South Carolina Sen. Lindsey Graham said late last night that McCain has joined House Republicans in opposing the proposal that had been agreed to in principle by the Bush administration and Democrats in the House and Senate earlier in the day that would have resulted in a phased-in investment of $700 billion from the federal treasury to buy up risky securities with provisions for improved oversight of the implementation of the program proposed by the Bush administration last week and a strategy for phasing in the second half of the $700 billion investment in stages after giving the Treasury Department basically free rein over the first $350 billion.

McCain appears to be on board with an alternative House GOP proposal that would instead of having the government buying up the mortgage-backed securities that are at the heart of the Wall Street crisis have the feds set up an expanded insurance system financed by private banks that would rescue individual home mortgages. Treasury Secretary Henry Paulson and Federal Reserve Chair Ben Bernanke have said that they had already considered and discarded a similar idea as being ineffective, and White House spokesman Tony Fratto said the White House is “not convinced that it does what needs to be done for the banking system.”

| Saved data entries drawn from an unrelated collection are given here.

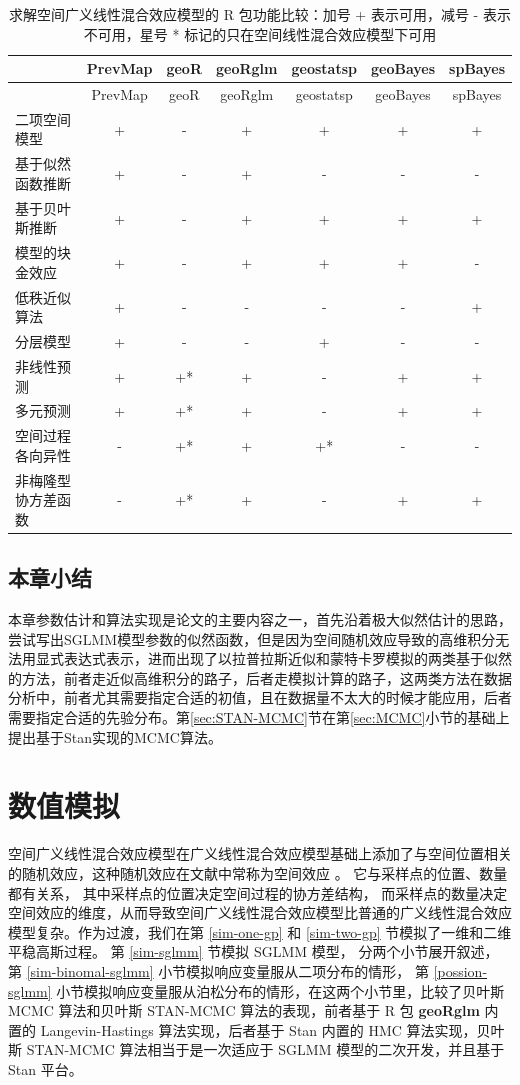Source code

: \documentclass[12pt,a4paper,UTF8,twoside]{book}
\theoremstyle{definition}
\theoremstyle{definition}
\theoremstyle{definition}
\theoremstyle{remark}
\begin{document}
\begin{longtable}[]{@{}lcccccc@{}}
\caption{\label{tab:sglmm-packages} 求解空间广义线性混合效应模型的 R
包功能比较：加号 + 表示可用，减号 - 表示不可用，星号 *
标记的只在空间线性混合效应模型下可用}\tabularnewline
\toprule
& PrevMap & geoR & geoRglm & geostatsp & geoBayes &
spBayes\tabularnewline
\midrule
\endfirsthead
\toprule
& PrevMap & geoR & geoRglm & geostatsp & geoBayes &
spBayes\tabularnewline
\midrule
\endhead
二项空间模型 & + & - & + & + & + & +\tabularnewline
基于似然函数推断 & + & - & + & - & - & -\tabularnewline
基于贝叶斯推断 & + & - & + & + & + & +\tabularnewline
模型的块金效应 & + & - & + & + & + & -\tabularnewline
低秩近似算法 & + & - & - & - & - & +\tabularnewline
分层模型 & + & - & - & + & - & -\tabularnewline
非线性预测 & + & +* & + & - & + & +\tabularnewline
多元预测 & + & +* & + & - & + & +\tabularnewline
空间过程各向异性 & - & +* & + & +* & - & -\tabularnewline
非梅隆型协方差函数 & - & +* & + & - & + & +\tabularnewline
\bottomrule
\end{longtable}

\hypertarget{sec:estimations}{%
\section{本章小结}\label{sec:estimations}}

本章参数估计和算法实现是论文的主要内容之一，首先沿着极大似然估计的思路，尝试写出SGLMM模型参数的似然函数，但是因为空间随机效应导致的高维积分无法用显式表达式表示，进而出现了以拉普拉斯近似和蒙特卡罗模拟的两类基于似然的方法，前者走近似高维积分的路子，后者走模拟计算的路子，这两类方法在数据分析中，前者尤其需要指定合适的初值，且在数据量不太大的时候才能应用，后者需要指定合适的先验分布。第\ref{sec:STAN-MCMC}节在第\ref{sec:MCMC}小节的基础上提出基于Stan实现的MCMC算法。

\hypertarget{simulations}{%
\chapter{数值模拟}\label{simulations}}

空间广义线性混合效应模型在广义线性混合效应模型基础上添加了与空间位置相关的随机效应，这种随机效应在文献中常称为空间效应
\citep{Diggle1998}。 它与采样点的位置、数量都有关系，
其中采样点的位置决定空间过程的协方差结构，
而采样点的数量决定空间效应的维度，从而导致空间广义线性混合效应模型比普通的广义线性混合效应模型复杂。作为过渡，我们在第
\ref{sim-one-gp} 和 \ref{sim-two-gp} 节模拟了一维和二维平稳高斯过程。 第
\ref{sim-sglmm} 节模拟 SGLMM 模型， 分两个小节展开叙述，第
\ref{sim-binomal-sglmm} 小节模拟响应变量服从二项分布的情形， 第
\ref{possion-sglmm}
小节模拟响应变量服从泊松分布的情形，在这两个小节里，比较了贝叶斯 MCMC
算法和贝叶斯 STAN-MCMC 算法的表现，前者基于 R 包 \textbf{geoRglm} 内置的
Langevin-Hastings 算法实现，后者基于 Stan 内置的 HMC 算法实现，贝叶斯
STAN-MCMC 算法相当于是一次适应于 SGLMM 模型的二次开发，并且基于 Stan
平台。
\end{document}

The next thing that happened as a result of the inaction apparently brought on by the hijinks is not at all funny. The news breaking this morning is that one of the largest banks in the U.S., Washington Mutual, has collapsed under the weight of its bad mortgage debts and has failed. Federal regulators seized the Seattle bank’s assets late Thursday and sold them quickly to J.P. Morgan for $2 billion. The Washington Mutual failure is being talked about as the biggest bank failure in U.S. history.

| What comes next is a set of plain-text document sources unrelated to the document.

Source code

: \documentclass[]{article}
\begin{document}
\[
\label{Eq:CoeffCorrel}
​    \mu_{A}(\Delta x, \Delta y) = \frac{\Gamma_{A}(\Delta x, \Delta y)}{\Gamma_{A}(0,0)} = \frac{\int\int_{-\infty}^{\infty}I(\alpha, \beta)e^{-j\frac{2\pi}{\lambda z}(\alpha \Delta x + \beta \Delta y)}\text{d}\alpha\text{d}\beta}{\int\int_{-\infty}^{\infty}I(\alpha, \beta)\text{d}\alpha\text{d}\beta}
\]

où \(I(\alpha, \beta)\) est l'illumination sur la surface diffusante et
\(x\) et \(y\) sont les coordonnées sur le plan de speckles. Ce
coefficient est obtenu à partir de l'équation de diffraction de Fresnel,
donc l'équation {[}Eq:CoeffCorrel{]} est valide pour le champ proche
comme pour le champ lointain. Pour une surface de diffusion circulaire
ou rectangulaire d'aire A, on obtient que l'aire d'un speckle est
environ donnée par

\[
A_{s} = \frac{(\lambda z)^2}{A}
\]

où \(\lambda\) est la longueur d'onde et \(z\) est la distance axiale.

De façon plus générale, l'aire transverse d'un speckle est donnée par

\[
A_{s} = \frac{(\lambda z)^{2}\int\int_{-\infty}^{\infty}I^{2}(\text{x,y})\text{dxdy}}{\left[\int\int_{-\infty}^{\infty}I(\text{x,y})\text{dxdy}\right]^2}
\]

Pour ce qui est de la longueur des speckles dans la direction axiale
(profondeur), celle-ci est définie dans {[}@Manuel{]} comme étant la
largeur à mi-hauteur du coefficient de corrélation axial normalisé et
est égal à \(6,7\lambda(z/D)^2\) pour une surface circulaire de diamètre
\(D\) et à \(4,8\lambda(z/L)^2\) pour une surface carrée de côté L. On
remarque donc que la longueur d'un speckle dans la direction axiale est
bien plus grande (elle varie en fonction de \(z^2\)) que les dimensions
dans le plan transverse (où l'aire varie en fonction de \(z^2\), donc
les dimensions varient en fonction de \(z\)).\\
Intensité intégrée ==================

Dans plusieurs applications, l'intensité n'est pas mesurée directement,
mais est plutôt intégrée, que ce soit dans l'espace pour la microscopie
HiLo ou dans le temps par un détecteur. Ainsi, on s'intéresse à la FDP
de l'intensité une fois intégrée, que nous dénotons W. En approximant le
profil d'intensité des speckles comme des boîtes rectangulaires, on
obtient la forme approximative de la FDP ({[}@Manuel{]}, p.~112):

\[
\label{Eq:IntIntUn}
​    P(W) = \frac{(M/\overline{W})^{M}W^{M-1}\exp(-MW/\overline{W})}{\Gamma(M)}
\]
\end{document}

In a statement on the Washington Mutual failure released this morning, McCain seemed to tip his hand regarding the bigger Wall Street bailout that is still on the table. “I am committed to working with all parties of good faith in both houses of Congress, the administration, and among Democrats and Republicans to reach an agreement to stabilize our financial markets. We can do so in a timely and effective fashion while protecting the taxpayer from excessive demands on their strained checkbooks. It is our obligation to restore the confidence of Americans in these valuable institutions, and demonstrate to taxpayers that Washington will be capable of addressing great national problems,” McCain said.

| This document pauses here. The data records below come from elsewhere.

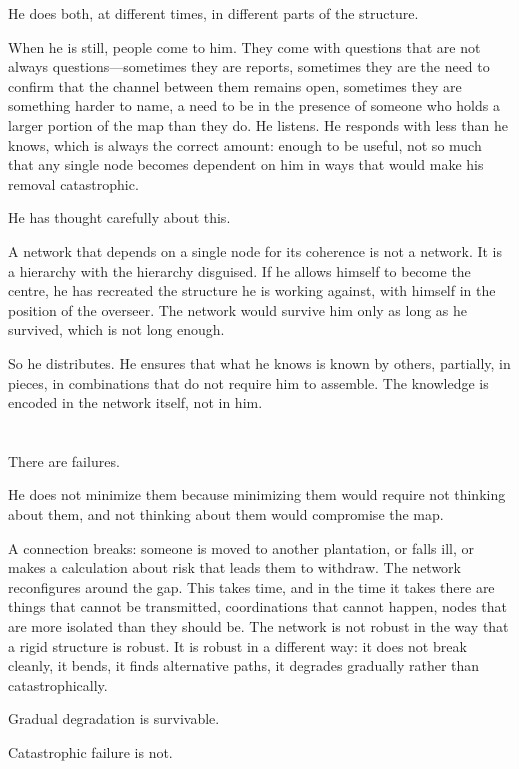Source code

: He does both, at different times, in different parts of the
structure.

When he is still, people come to him. They come with questions
that are not always questions---sometimes they are reports,
sometimes they are the need to confirm that the channel
between them remains open, sometimes they are something
harder to name, a need to be in the presence of someone who
holds a larger portion of the map than they do. He listens.
He responds with less than he knows, which is always the
correct amount: enough to be useful, not so much that any
single node becomes dependent on him in ways that would
make his removal catastrophic.

He has thought carefully about this.

A network that depends on a single node for its coherence
is not a network. It is a hierarchy with the hierarchy
disguised. If he allows himself to become the centre, he
has recreated the structure he is working against, with
himself in the position of the overseer. The network would
survive him only as long as he survived, which is not long
enough.

So he distributes. He ensures that what he knows is known
by others, partially, in pieces, in combinations that do
not require him to assemble. The knowledge is encoded in
the network itself, not in him.

\section{}

There are failures.

He does not minimize them because minimizing them would
require not thinking about them, and not thinking about
them would compromise the map.

A connection breaks: someone is moved to another plantation,
or falls ill, or makes a calculation about risk that leads
them to withdraw. The network reconfigures around the gap.
This takes time, and in the time it takes there are things
that cannot be transmitted, coordinations that cannot
happen, nodes that are more isolated than they should be.
The network is not robust in the way that a rigid structure
is robust. It is robust in a different way: it does not
break cleanly, it bends, it finds alternative paths, it
degrades gradually rather than catastrophically.

Gradual degradation is survivable.

Catastrophic failure is not.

That statement was released at 9:08 a.m. this morning. Barack Obama released a statement at 11:38 p.m. Thursday addressing the Washington Mutual failure that similarly tipped his hand. “The government-brokered sale of Washington Mutual is the latest sign of the perilous situation facing our financial system and our economy. Although Americans with deposits at Washington Mutual should rest assured that they are safe under this arrangement, the failures of our financial institutions threaten economic instability, jobs, and the incomes of American families. This is a time to rise above politics for the good of the country. We cannot risk an economic catastrophe. This is not a Democratic problem or a Republican problem – this is an American problem. Now, we must find an American solution,” Obama said.